Return each line of the listing that has the word "usability" in it.

____________________

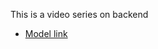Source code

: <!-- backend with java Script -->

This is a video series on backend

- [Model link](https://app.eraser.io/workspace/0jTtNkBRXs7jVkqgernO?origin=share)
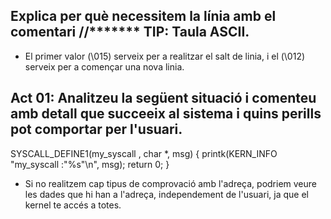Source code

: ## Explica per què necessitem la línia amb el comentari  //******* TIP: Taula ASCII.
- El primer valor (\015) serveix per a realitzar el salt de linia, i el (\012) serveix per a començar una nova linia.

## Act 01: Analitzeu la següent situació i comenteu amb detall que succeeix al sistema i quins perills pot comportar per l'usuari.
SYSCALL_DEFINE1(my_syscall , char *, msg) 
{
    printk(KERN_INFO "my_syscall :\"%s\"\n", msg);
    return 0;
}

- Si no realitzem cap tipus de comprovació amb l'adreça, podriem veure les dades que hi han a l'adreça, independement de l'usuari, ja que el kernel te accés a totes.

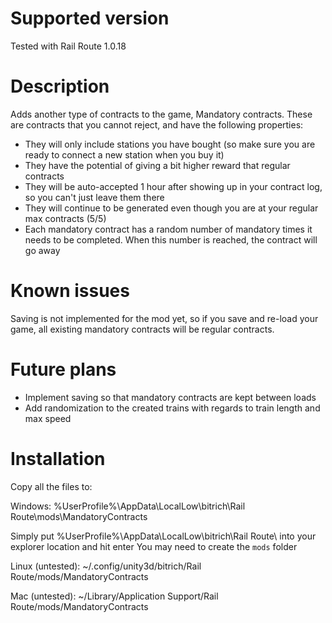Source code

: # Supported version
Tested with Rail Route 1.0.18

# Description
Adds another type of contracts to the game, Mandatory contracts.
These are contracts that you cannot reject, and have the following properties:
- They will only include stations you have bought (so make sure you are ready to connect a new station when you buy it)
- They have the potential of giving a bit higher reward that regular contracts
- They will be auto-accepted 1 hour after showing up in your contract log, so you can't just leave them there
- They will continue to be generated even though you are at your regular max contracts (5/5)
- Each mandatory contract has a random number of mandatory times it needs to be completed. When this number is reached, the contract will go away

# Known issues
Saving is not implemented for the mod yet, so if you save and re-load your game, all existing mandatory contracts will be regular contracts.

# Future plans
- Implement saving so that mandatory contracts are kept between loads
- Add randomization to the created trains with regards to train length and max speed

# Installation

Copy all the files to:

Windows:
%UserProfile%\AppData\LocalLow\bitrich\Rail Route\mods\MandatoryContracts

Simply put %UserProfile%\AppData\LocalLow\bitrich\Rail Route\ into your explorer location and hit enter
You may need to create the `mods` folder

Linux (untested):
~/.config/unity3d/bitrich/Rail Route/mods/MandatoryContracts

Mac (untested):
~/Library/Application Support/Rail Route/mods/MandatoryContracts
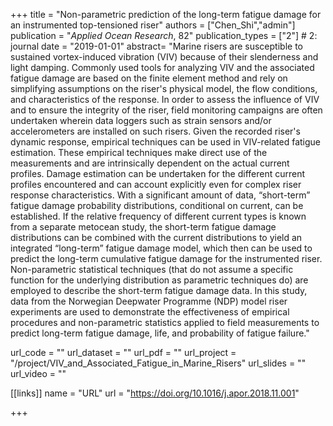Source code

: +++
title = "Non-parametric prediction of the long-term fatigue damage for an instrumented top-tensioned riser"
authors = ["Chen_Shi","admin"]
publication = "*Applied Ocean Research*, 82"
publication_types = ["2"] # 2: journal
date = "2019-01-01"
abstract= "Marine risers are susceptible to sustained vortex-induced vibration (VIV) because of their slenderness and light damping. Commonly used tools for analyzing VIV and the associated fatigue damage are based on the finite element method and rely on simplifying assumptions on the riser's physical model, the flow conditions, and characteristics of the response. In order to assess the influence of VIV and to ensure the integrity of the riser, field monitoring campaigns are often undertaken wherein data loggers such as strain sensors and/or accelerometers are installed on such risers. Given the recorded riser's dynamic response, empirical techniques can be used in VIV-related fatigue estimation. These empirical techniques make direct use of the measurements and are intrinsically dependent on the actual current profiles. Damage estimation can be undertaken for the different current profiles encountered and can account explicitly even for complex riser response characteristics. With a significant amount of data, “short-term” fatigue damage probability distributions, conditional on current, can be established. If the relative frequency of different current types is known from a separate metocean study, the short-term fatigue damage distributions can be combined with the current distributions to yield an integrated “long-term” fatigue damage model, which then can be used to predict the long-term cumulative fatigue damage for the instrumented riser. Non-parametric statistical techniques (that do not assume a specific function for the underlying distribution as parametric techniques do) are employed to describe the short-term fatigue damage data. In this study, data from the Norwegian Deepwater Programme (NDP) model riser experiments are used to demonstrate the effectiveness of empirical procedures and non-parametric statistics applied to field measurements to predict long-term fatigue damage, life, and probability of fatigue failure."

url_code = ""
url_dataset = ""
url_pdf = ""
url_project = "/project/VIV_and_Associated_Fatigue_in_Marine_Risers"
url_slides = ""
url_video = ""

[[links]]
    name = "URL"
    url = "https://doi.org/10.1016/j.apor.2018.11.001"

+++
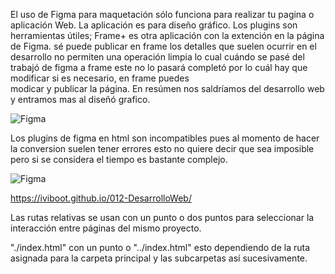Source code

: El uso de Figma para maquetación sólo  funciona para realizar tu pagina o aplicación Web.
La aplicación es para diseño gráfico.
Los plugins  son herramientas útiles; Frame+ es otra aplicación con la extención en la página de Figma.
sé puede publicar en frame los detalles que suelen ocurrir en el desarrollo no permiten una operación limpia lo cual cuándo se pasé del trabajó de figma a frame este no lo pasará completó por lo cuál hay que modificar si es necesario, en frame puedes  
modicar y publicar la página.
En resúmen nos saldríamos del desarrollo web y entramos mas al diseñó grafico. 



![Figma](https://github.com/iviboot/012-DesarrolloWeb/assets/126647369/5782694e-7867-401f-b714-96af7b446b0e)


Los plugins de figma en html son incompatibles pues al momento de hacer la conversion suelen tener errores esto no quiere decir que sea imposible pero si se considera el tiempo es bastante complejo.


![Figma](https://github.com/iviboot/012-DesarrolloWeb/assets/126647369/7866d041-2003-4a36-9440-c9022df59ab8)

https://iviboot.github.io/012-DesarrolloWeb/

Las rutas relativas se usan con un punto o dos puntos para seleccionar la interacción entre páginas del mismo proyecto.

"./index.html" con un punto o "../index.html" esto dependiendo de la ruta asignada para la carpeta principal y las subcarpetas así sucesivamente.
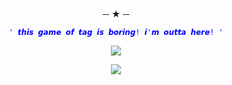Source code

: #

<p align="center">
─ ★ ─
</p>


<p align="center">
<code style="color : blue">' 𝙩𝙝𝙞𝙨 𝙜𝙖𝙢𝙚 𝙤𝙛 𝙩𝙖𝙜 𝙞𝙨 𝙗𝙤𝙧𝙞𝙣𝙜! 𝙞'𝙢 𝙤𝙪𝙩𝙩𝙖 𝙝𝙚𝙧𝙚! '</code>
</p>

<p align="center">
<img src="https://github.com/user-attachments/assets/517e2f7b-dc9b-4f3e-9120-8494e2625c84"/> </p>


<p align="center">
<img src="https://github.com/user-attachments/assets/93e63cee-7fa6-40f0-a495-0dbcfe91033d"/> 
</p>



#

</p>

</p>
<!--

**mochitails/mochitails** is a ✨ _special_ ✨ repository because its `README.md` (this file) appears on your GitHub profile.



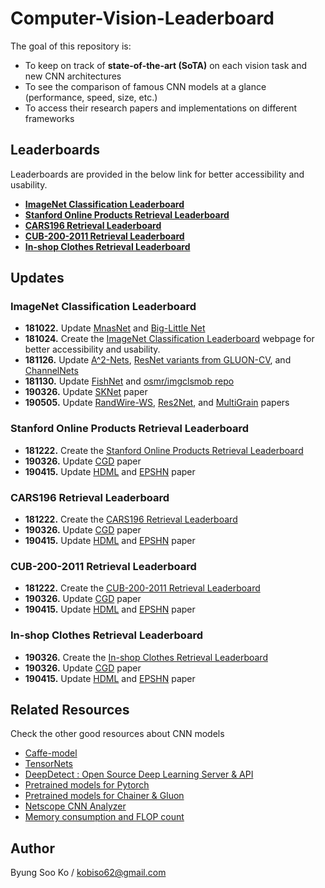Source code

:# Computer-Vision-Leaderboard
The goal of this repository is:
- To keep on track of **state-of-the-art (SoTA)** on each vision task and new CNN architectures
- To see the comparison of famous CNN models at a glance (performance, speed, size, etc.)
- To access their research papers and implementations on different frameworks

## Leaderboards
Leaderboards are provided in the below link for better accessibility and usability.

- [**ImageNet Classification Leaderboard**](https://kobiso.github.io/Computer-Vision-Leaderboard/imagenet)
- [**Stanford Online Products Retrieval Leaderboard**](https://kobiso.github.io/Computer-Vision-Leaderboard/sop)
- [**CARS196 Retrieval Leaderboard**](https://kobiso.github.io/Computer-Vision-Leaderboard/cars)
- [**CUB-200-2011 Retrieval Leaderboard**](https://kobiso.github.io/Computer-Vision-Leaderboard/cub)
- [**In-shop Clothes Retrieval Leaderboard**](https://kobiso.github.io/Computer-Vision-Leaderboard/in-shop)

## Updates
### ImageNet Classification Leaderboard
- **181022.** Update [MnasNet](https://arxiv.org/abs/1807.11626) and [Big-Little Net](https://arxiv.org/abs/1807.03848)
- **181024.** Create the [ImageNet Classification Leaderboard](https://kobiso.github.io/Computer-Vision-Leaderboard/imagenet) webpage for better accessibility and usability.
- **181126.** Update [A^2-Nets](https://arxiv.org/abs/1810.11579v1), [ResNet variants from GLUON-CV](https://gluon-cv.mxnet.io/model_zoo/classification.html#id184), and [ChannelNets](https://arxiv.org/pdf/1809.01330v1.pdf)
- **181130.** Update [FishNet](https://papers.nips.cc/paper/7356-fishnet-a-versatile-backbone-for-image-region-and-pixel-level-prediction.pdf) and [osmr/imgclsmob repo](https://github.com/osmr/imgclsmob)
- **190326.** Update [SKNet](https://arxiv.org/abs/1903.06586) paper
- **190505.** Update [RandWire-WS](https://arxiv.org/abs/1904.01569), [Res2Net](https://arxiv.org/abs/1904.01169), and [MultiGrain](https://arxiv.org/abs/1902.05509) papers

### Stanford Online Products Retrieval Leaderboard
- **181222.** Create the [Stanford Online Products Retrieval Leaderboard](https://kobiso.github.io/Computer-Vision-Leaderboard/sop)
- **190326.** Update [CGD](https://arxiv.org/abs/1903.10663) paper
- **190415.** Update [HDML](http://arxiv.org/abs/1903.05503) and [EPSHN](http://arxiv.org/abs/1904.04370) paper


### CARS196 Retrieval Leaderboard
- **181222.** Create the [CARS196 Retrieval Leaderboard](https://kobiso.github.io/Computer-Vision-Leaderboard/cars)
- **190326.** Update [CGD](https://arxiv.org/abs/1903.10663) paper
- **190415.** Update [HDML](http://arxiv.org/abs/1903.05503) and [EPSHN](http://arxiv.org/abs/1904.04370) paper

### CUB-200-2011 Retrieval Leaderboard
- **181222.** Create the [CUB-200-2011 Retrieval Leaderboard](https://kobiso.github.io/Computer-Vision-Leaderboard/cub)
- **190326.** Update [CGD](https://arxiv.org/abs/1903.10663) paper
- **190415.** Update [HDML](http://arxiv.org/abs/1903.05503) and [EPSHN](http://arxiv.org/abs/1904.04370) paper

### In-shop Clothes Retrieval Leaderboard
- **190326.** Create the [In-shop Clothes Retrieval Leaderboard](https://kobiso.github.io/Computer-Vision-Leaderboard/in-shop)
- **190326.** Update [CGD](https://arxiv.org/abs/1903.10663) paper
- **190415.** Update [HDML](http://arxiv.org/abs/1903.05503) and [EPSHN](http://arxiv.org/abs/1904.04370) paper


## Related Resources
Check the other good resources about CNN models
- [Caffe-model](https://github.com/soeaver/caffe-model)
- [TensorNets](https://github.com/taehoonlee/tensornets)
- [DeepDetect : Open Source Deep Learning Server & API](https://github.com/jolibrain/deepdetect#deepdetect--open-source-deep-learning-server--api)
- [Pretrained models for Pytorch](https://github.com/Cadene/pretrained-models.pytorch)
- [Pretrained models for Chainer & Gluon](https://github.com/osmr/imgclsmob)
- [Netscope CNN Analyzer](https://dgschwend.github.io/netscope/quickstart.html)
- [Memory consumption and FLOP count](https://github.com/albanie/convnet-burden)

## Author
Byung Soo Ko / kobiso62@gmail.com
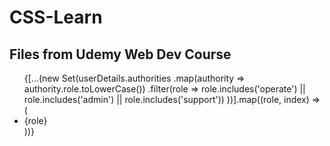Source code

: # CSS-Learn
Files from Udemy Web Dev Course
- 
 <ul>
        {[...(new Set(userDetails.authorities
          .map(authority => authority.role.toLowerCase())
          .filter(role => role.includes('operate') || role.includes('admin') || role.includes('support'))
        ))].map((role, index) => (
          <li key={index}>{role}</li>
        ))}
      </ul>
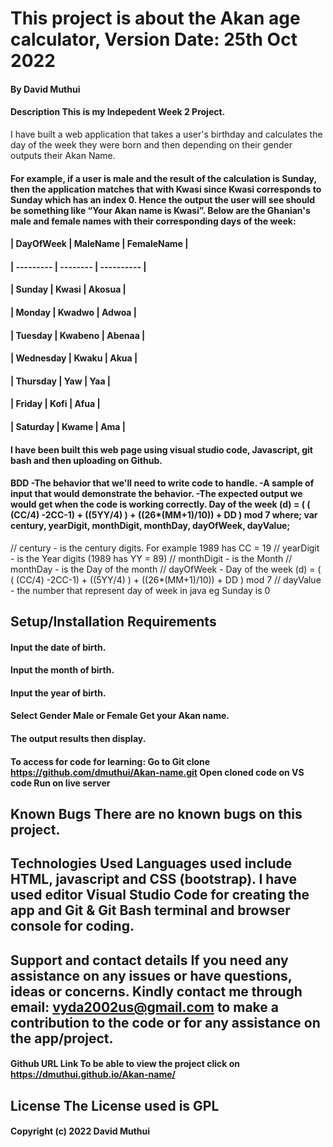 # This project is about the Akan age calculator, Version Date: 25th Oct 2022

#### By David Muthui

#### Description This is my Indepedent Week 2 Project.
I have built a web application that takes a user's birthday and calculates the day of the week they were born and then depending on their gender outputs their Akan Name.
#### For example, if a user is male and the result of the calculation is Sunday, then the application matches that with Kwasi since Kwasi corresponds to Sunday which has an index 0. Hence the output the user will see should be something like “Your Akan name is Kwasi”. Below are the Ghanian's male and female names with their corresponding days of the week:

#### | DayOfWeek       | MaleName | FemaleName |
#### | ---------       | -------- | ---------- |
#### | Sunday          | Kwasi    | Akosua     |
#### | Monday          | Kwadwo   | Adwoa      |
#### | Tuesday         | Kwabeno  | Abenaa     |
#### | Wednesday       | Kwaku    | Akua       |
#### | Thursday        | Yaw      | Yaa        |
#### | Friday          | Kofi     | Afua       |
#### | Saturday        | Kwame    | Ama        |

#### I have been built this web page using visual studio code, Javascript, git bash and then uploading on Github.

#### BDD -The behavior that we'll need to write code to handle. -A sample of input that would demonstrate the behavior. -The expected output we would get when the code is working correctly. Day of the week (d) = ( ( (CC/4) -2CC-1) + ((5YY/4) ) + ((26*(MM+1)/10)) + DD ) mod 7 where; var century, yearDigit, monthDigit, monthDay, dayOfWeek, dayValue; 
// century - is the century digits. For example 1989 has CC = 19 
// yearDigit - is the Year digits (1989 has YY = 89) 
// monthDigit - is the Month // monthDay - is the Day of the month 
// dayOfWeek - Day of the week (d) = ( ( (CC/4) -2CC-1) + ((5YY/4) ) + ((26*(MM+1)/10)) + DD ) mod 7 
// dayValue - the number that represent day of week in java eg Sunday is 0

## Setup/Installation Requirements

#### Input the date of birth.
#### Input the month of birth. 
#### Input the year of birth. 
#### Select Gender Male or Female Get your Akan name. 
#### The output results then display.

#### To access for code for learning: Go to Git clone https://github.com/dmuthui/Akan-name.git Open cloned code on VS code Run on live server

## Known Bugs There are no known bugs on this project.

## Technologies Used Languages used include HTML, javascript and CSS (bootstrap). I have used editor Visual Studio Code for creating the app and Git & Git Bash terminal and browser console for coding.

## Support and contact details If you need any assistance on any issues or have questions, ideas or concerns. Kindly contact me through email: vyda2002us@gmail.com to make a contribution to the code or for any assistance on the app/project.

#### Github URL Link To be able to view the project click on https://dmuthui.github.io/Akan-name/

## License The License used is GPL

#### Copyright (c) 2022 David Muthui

____________________

Exercise result:
Leaderboards are provided in the below link for better accessibility and usability.
- **181024.** Create the [ImageNet Classification Leaderboard](https://kobiso.github.io/Computer-Vision-Leaderboard/imagenet) webpage for better accessibility and usability.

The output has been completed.